In other words, we’re getting close to a technology that can reproduce the structural complexity of something like a kidney, capillaries and all, in a matter of hours. Reflecting this, Prellis’ ultimate goal is being able to print the “entire vasculature of a human kidney in twelve hours or less.”
Whether this technology continues to develop at the current breakneck speed remains to be seen. I’m a little skeptical about how soon we’ll be able to print replacement body parts on demand, as biology is constantly blindsiding us with just how deeply complex it is. But, despite my skepticism, there’s no doubt that we are getting closer to being able to print replacement tissues, body parts, and even vital organs. And while we’re still a world away from the fantastical technology in Elysium, it’s shocking how fast we’re beginning to catch up. With advances in high-speed, high-resolution and multi-tissue bioprinting, it’s conceivable that, in a few years, it will be possible to 3-D-print a replacement kidney or liver, or jaw bone, or skin grafts, using a patient’s own cells as a starting point. And even if we can only get part of the way toward this, it would revolutionize how we’re able to treat diseased bodies and extend someone’s quality of life. With kidney disease alone, it’s estimated that over 2 million people worldwide depend on dialysis or kidney transplants to stay alive, and the number of people needing a new kidney could be as high as 20 million. The ability
to print replacement organs for these people could transform their lives. But why stop there? New livers, new bones, new hearts, new limbs; once we crack being able to print replacement body parts on demand that are fully biocompatible, fully viable, and act and feel just like their naturally grown counterparts, our world will change.

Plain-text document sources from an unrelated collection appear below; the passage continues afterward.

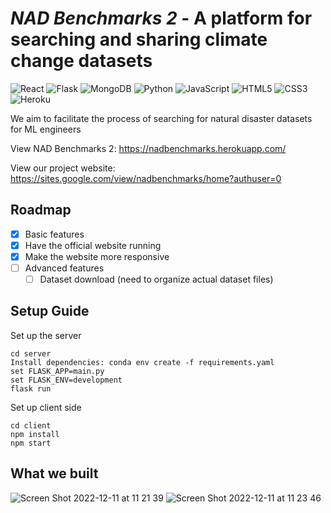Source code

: # *NAD Benchmarks 2*  - A platform for searching and sharing climate change datasets
![React](https://img.shields.io/badge/react-%2320232a.svg?style=for-the-badge&logo=react&logoColor=%2361DAFB)
![Flask](https://img.shields.io/badge/flask-%23000.svg?style=for-the-badge&logo=flask&logoColor=white)
![MongoDB](https://img.shields.io/badge/MongoDB-%234ea94b.svg?style=for-the-badge&logo=mongodb&logoColor=white)
![Python](https://img.shields.io/badge/python-3670A0?style=for-the-badge&logo=python&logoColor=ffdd54)
![JavaScript](https://img.shields.io/badge/javascript-%23323330.svg?style=for-the-badge&logo=javascript&logoColor=%23F7DF1E)
![HTML5](https://img.shields.io/badge/html5-%23E34F26.svg?style=for-the-badge&logo=html5&logoColor=white)
![CSS3](https://img.shields.io/badge/css3-%231572B6.svg?style=for-the-badge&logo=css3&logoColor=white)
![Heroku](https://img.shields.io/badge/heroku-%23430098.svg?style=for-the-badge&logo=heroku&logoColor=white)

We aim to facilitate the process of searching for natural disaster datasets for ML engineers

View NAD Benchmarks 2: https://nadbenchmarks.herokuapp.com/

View our project website: https://sites.google.com/view/nadbenchmarks/home?authuser=0





## Roadmap

- [x] Basic features
- [x] Have the official website running
- [x] Make the website more responsive
- [ ] Advanced features
    - [ ] Dataset download (need to organize actual dataset files)

## Setup Guide
Set up the server

```
cd server
Install dependencies: conda env create -f requirements.yaml
set FLASK_APP=main.py
set FLASK_ENV=development
flask run
```

Set up client side

```
cd client
npm install
npm start
```


## What we built


![Screen Shot 2022-12-11 at 11 21 39](https://user-images.githubusercontent.com/82932047/206915480-ae60ad4a-fd9a-46eb-b7e8-892543aa745a.png)
![Screen Shot 2022-12-11 at 11 23 46](https://user-images.githubusercontent.com/82932047/206915620-affad5d5-f129-4eb8-9fe6-84676a39972a.png)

This is quite amazing stuff. In a world where there remains a desperate need for new technologies to counter the ravages of disease and injury, it’s a technology that promises to make millions of lives better. And yet, as Elysium reminds us, just because we can cure the sick, that doesn’t mean that everyone will benefit. As bioprinting-based medical treatments become available, who will benefit from them, and what are the chances of this leading to a two-tiered society where the rich get to live longer, healthier lives and the poor get to sit on the sidelines and watch? This is a scenario that already plays out daily with less sophisticated medical technologies. But if bioprinting turns out to be as revolutionary as it promises, it could drive a much bigger social wedge between people who are rich enough and powerful enough to constantly be upgrading their bodies with 3-D-printed parts and those who are destined to be left struggling in their wake.

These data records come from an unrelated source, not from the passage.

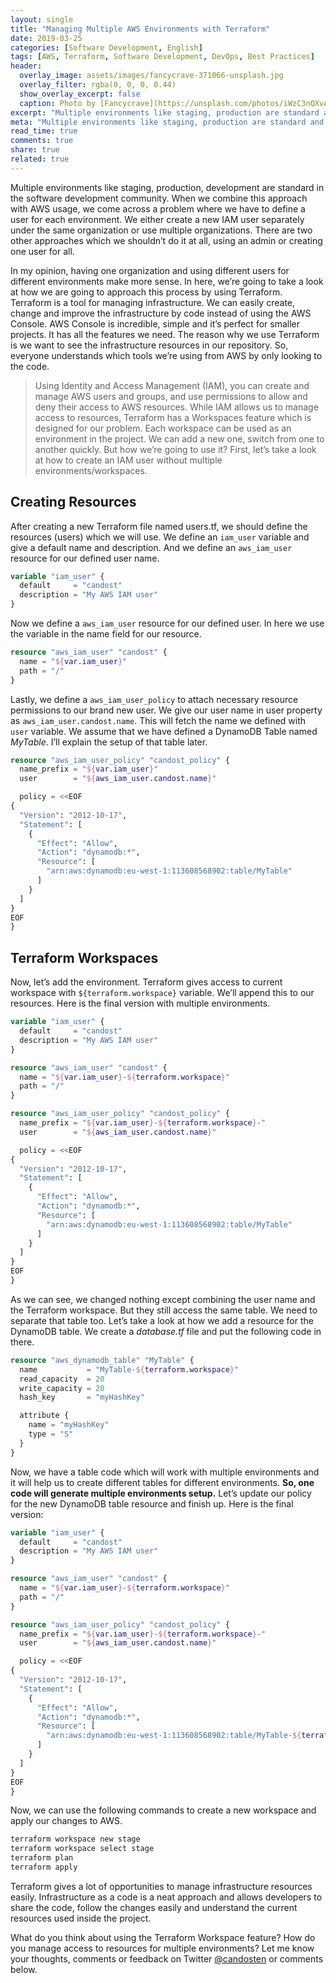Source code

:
 ```yaml
---
layout: single
title: "Managing Multiple AWS Environments with Terraform"
date: 2019-03-25
categories: [Software Development, English]
tags: [AWS, Terraform, Software Development, DevOps, Best Practices]
header:
  overlay_image: assets/images/fancycrave-371066-unsplash.jpg
  overlay_filter: rgba(0, 0, 0, 0.44)
  show_overlay_excerpt: false
  caption: Photo by [Fancycrave](https://unsplash.com/photos/iWzC3nQXvAY) on [Unsplash](https://unsplash.com)
excerpt: "Multiple environments like staging, production are standard and when we use it with AWS, we face the problem of managing access to them."
meta: "Multiple environments like staging, production are standard and when we use it with AWS, we face the problem of managing access to them."
read_time: true
comments: true
share: true
related: true
---
```


Multiple environments like staging, production, development are standard in the software development community. When we combine this approach with AWS usage, we come across a problem where we have to define a user for each environment. We either create a new IAM user separately under the same organization or use multiple organizations. There are two other approaches which we shouldn’t do it at all, using an admin or creating one user for all.

In my opinion, having one organization and using different users for different environments make more sense. In here, we’re going to take a look at how we are going to approach this process by using Terraform. Terraform is a tool for managing infrastructure. We can easily create, change and improve the infrastructure by code instead of using the AWS Console. AWS Console is incredible, simple and it’s perfect for smaller projects. It has all the features we need. The reason why we use Terraform is we want to see the infrastructure resources in our repository. So, everyone understands which tools we’re using from AWS by only looking to the code.

> Using Identity and Access Management (IAM), you can create and manage AWS users and groups, and use permissions to allow and deny their access to AWS resources.
While IAM allows us to manage access to resources, Terraform has a Workspaces feature which is designed for our problem. Each workspace can be used as an environment in the project. We can add a new one, switch from one to another quickly. But how we’re going to use it? First, let’s take a look at how to create an IAM user without multiple environments/workspaces.

## Creating Resources

After creating a new Terraform file named users.tf, we should define the resources (users) which we will use. We define an `iam_user` variable and give a default name and description. And we define an `aws_iam_user` resource for our defined user name.

```terraform
variable "iam_user" {
  default     = "candost"
  description = "My AWS IAM user"
}
```

Now we define a `aws_iam_user` resource for our defined user. In here we use the variable in the name field for our resource.

```terraform
resource "aws_iam_user" "candost" {
  name = "${var.iam_user}"
  path = "/"
}
```

Lastly, we define a `aws_iam_user_policy` to attach necessary resource permissions to our brand new user. We give our user name in user property as `aws_iam_user.candost.name`. This will fetch the name we defined with `user` variable. We assume that we have defined a DynamoDB Table named _MyTable_. I’ll explain the setup of that table later.

```terraform
resource "aws_iam_user_policy" "candost_policy" {
  name_prefix = "${var.iam_user}"
  user        = "${aws_iam_user.candost.name}"

  policy = <<EOF
{
  "Version": "2012-10-17",
  "Statement": [
    {
      "Effect": "Allow",
      "Action": "dynamodb:*",
      "Resource": [
        "arn:aws:dynamodb:eu-west-1:113608568902:table/MyTable"
      ]
    }
  ]
}
EOF
}
```

## Terraform Workspaces

Now, let’s add the environment. Terraform gives access to current workspace with `${terraform.workspace}` variable. We’ll append this to our resources. Here is the final version with multiple environments.

```terraform
variable "iam_user" {
  default     = "candost"
  description = "My AWS IAM user"
}

resource "aws_iam_user" "candost" {
  name = "${var.iam_user}-${terraform.workspace}"
  path = "/"
}

resource "aws_iam_user_policy" "candost_policy" {
  name_prefix = "${var.iam_user}-${terraform.workspace}-"
  user        = "${aws_iam_user.candost.name}"

  policy = <<EOF
{
  "Version": "2012-10-17",
  "Statement": [
    {
      "Effect": "Allow",
      "Action": "dynamodb:*",
      "Resource": [
        "arn:aws:dynamodb:eu-west-1:113608568902:table/MyTable"
      ]
    }
  ]
}
EOF
}
```

As we can see, we changed nothing except combining the user name and the Terraform workspace. But they still access the same table. We need to separate that table too. Let’s take a look at how we add a resource for the DynamoDB table. We create a *database.tf* file and put the following code in there.

```terraform
resource "aws_dynamodb_table" "MyTable" {
  name           = "MyTable-${terraform.workspace}"
  read_capacity  = 20
  write_capacity = 20
  hash_key       = "myHashKey"

  attribute {
    name = "myHashKey"
    type = "S"
  }
}
```

Now, we have a table code which will work with multiple environments and it will help us to create different tables for different environments. **So, one code will generate multiple environments setup.** Let’s update our policy for the new DynamoDB table resource and finish up. Here is the final version:

```terraform
variable "iam_user" {
  default     = "candost"
  description = "My AWS IAM user"
}

resource "aws_iam_user" "candost" {
  name = "${var.iam_user}-${terraform.workspace}"
  path = "/"
}

resource "aws_iam_user_policy" "candost_policy" {
  name_prefix = "${var.iam_user}-${terraform.workspace}-"
  user        = "${aws_iam_user.candost.name}"

  policy = <<EOF
{
  "Version": "2012-10-17",
  "Statement": [
    {
      "Effect": "Allow",
      "Action": "dynamodb:*",
      "Resource": [
        "arn:aws:dynamodb:eu-west-1:113608568902:table/MyTable-${terraform.workspace}"
      ]
    }
  ]
}
EOF
}
```

Now, we can use the following commands to create a new workspace and apply our changes to AWS.

```bash
terraform workspace new stage
terraform workspace select stage
terraform plan
terraform apply
```

Terraform gives a lot of opportunities to manage infrastructure resources easily. Infrastructure as a code is a neat approach and allows developers to share the code, follow the changes easily and understand the current resources used inside the project.

What do you think about using the Terraform Workspace feature? How do you manage access to resources for multiple environments? Let me know your thoughts, comments or feedback on Twitter [@candosten](https://twitter.com/candosten) or comments below.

This is the scenario that plays out in Elysium, as the inhabitants of the orbital enjoy access to medical facilities that those left on Earth can only dream of. But it’s only one of a number of ways in which powerful technologies lead to social disparity in the movie. Another, and one that is near and dear to my professional heart, as it’s an area I focused on for many years, is just how risky workplaces can become when their owners put profits before people, regardless of how sophisticated the technology they are producing is.